In addition to the main mode, there's a separate challenge mode that gives you a few extra tasks to perform. One has you launching through scoring rings in an attempt to get as many points as possible. Another puts a bunch of constantly narrowing gates on the course that you have to drive through to continue the challenge. The smash event is probably the most satisfying. It lets you drive anywhere as you chase down other trucks and attempt to slam them. Like the main mode, the challenge mode has more waiting when you clear the stages. But the core action is the same regardless of the mode, and additional difficulties don't add much to the game. There's a multiplayer mode, but it's limited to a two-player split-screen. Four-player, obviously, would have been more interesting, but given that the Wii does have some sort of online capabilities, it's disappointing that you can't take Excite Truck onto the Internet and find more competition there.

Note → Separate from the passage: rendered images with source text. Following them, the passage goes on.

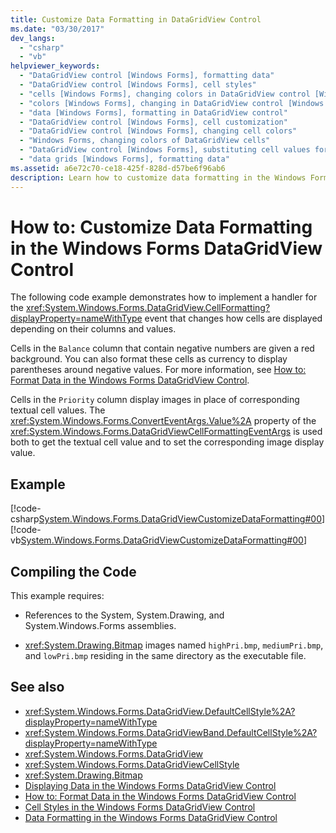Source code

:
 ```yaml
---
title: Customize Data Formatting in DataGridView Control
ms.date: "03/30/2017"
dev_langs: 
  - "csharp"
  - "vb"
helpviewer_keywords: 
  - "DataGridView control [Windows Forms], formatting data"
  - "DataGridView control [Windows Forms], cell styles"
  - "cells [Windows Forms], changing colors in DataGridView control [Windows Forms]"
  - "colors [Windows Forms], changing in DataGridView control [Windows Forms]"
  - "data [Windows Forms], formatting in DataGridView control"
  - "DataGridView control [Windows Forms], cell customization"
  - "DataGridView control [Windows Forms], changing cell colors"
  - "Windows Forms, changing colors of DataGridView cells"
  - "DataGridView control [Windows Forms], substituting cell values for display"
  - "data grids [Windows Forms], formatting data"
ms.assetid: a6e72c70-ce18-425f-828d-d57be6f96ab6
description: Learn how to customize data formatting in the Windows Forms DataGridView control to change how cells are displayed depending on their columns and values.
---
```

# How to: Customize Data Formatting in the Windows Forms DataGridView Control
The following code example demonstrates how to implement a handler for the <xref:System.Windows.Forms.DataGridView.CellFormatting?displayProperty=nameWithType> event that changes how cells are displayed depending on their columns and values.  
  
 Cells in the `Balance` column that contain negative numbers are given a red background. You can also format these cells as currency to display parentheses around negative values. For more information, see [How to: Format Data in the Windows Forms DataGridView Control](how-to-format-data-in-the-windows-forms-datagridview-control.md).  
  
 Cells in the `Priority` column display images in place of corresponding textual cell values. The <xref:System.Windows.Forms.ConvertEventArgs.Value%2A> property of the <xref:System.Windows.Forms.DataGridViewCellFormattingEventArgs> is used both to get the textual cell value and to set the corresponding image display value.  
  
## Example  
 [!code-csharp[System.Windows.Forms.DataGridViewCustomizeDataFormatting#00](~/samples/snippets/csharp/VS_Snippets_Winforms/System.Windows.Forms.DataGridViewCustomizeDataFormatting/cs/customFormatting.cs#00)]
 [!code-vb[System.Windows.Forms.DataGridViewCustomizeDataFormatting#00](~/samples/snippets/visualbasic/VS_Snippets_Winforms/System.Windows.Forms.DataGridViewCustomizeDataFormatting/vb/customFormatting.vb#00)]  
  
## Compiling the Code  
 This example requires:  
  
- References to the System, System.Drawing, and System.Windows.Forms assemblies.  
  
- <xref:System.Drawing.Bitmap> images named `highPri.bmp`, `mediumPri.bmp`, and `lowPri.bmp` residing in the same directory as the executable file.  
  
## See also

- <xref:System.Windows.Forms.DataGridView.DefaultCellStyle%2A?displayProperty=nameWithType>
- <xref:System.Windows.Forms.DataGridViewBand.DefaultCellStyle%2A?displayProperty=nameWithType>
- <xref:System.Windows.Forms.DataGridView>
- <xref:System.Windows.Forms.DataGridViewCellStyle>
- <xref:System.Drawing.Bitmap>
- [Displaying Data in the Windows Forms DataGridView Control](displaying-data-in-the-windows-forms-datagridview-control.md)
- [How to: Format Data in the Windows Forms DataGridView Control](how-to-format-data-in-the-windows-forms-datagridview-control.md)
- [Cell Styles in the Windows Forms DataGridView Control](cell-styles-in-the-windows-forms-datagridview-control.md)
- [Data Formatting in the Windows Forms DataGridView Control](data-formatting-in-the-windows-forms-datagridview-control.md)

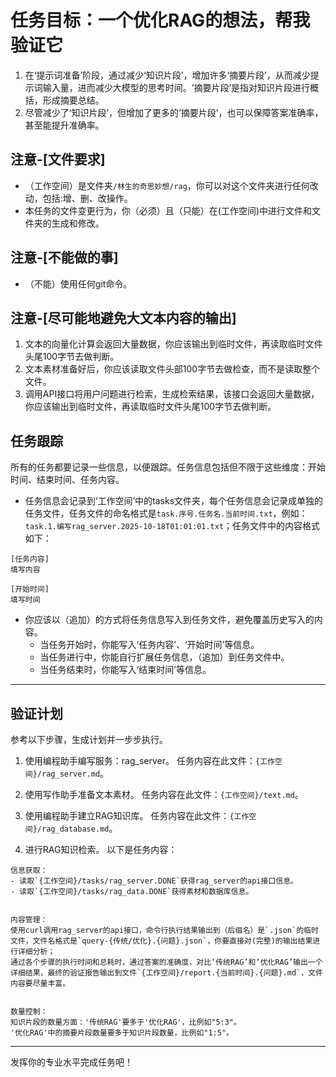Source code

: # 任务目标：一个优化RAG的想法，帮我验证它

1. 在‘提示词准备’阶段，通过减少‘知识片段’，增加许多‘摘要片段’，从而减少提示词输入量，进而减少大模型的思考时间。‘摘要片段’是指对知识片段进行概括，形成摘要总结。
2. 尽管减少了‘知识片段’，但增加了更多的‘摘要片段’，也可以保障答案准确率，甚至能提升准确率。

## 注意-[文件要求]

- （工作空间）是文件夹`/林生的奇思妙想/rag`，你可以对这个文件夹进行任何改动，包括:增、删、改操作。
- 本任务的文件变更行为，你（必须）且（只能）在(工作空间)中进行文件和文件夹的生成和修改。

## 注意-[不能做的事]

- （不能）使用任何git命令。

## 注意-[尽可能地避免大文本内容的输出]

1. 文本的向量化计算会返回大量数据，你应该输出到临时文件，再读取临时文件头尾100字节去做判断。
2. 文本素材准备好后，你应该读取文件头部100字节去做检查，而不是读取整个文件。
3. 调用API接口将用户问题进行检索，生成检索结果，该接口会返回大量数据，你应该输出到临时文件，再读取临时文件头尾100字节去做判断。

## 任务跟踪

所有的任务都要记录一些信息，以便跟踪。任务信息包括但不限于这些维度：开始时间、结束时间、任务内容。

- 任务信息会记录到‘工作空间’中的tasks文件夹，每个任务信息会记录成单独的任务文件，任务文件的命名格式是`task.序号.任务名.当前时间.txt`，例如：`task.1.编写rag_server.2025-10-18T01:01:01.txt`；任务文件中的内容格式如下：

```
[任务内容]
填写内容

[开始时间]
填写时间

```

- 你应该以（追加）的方式将任务信息写入到任务文件，避免覆盖历史写入的内容。
  - 当任务开始时，你能写入‘任务内容’、‘开始时间’等信息。
  - 当任务进行中，你能自行扩展任务信息，（追加）到任务文件中。
  - 当任务结束时，你能写入‘结束时间’等信息。

----

## 验证计划

参考以下步骤，生成计划并一步步执行。

1. 使用编程助手编写服务：rag_server。
任务内容在此文件：`{工作空间}/rag_server.md`。

2. 使用写作助手准备文本素材。
任务内容在此文件：`{工作空间}/text.md`。

3. 使用编程助手建立RAG知识库。
任务内容在此文件：`{工作空间}/rag_database.md`。

4. 进行RAG知识检索。
以下是任务内容：

```
信息获取：
- 读取`{工作空间}/tasks/rag_server.DONE`获得rag_server的api接口信息。
- 读取`{工作空间}/tasks/rag_data.DONE`获得素材和数据库信息。


内容管理：
使用curl调用rag_server的api接口，命令行执行结果输出到（后缀名）是`.json`的临时文件，文件名格式是`query-{传统/优化}.{问题}.json`，你要直接对(完整)的输出结果进行详细分析；
通过各个步骤的执行时间和总耗时，通过答案的准确度，对比‘传统RAG’和‘优化RAG’输出一个详细结果，最终的验证报告输出到文件`{工作空间}/report.{当前时间}.{问题}.md`，文件内容要尽量丰富。


数量控制：
知识片段的数量方面：'传统RAG'要多于'优化RAG'，比例如"5:3"。
'优化RAG'中的摘要片段数量要多于知识片段数量，比例如"1:5"。
```

----
发挥你的专业水平完成任务吧！
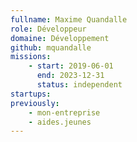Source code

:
 ```yaml
---
fullname: Maxime Quandalle
role: Développeur
domaine: Développement
github: mquandalle
missions:
    - start: 2019-06-01
      end: 2023-12-31
      status: independent
startups:
previously:
    - mon-entreprise
    - aides.jeunes
---
```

You can, and probably will, finish the game's main difficulty in around four hours. How much more you get out of it depends on how much repetition you can handle.
The visuals in Excite Truck aren't very pretty up close. The road textures are poorly defined, and the truck models are decent without really standing out. Additionally, when you're playing at 480p resolution, the game actually looks a little worse. Everything gets too sharp, making jagged edges really stick out and causing some weird horizontal banding to show up on smoke and a few other objects. What this game does have, though, is a great sense of speed. You'll be moving at a breakneck pace throughout most of this game, and it runs smoothly, which is nice. The truck audio is OK, and the tinny Wii remote speaker is used here and there, most notably for an explosion noise when you overheat your truck. There's also a nice wind effect, where the music fades out when you catch a particularly mammoth amount of air. The game's music is an avalanche of cheesy guitar rock and generic funk, like someone locked G.E. Smith into a room and told him to overplay his guitar for a few hours. Once the soundtrack drives you mental, you'll be happy to know that Excite Truck lets you put MP3 files onto an SD card and use those for the soundtrack.
Excite Truck's control and speed give it a good amount of potential, but there just isn't enough of a game here to keep you excited for very long. Ultimately, it feels more like a tech demo than a full-fledged game.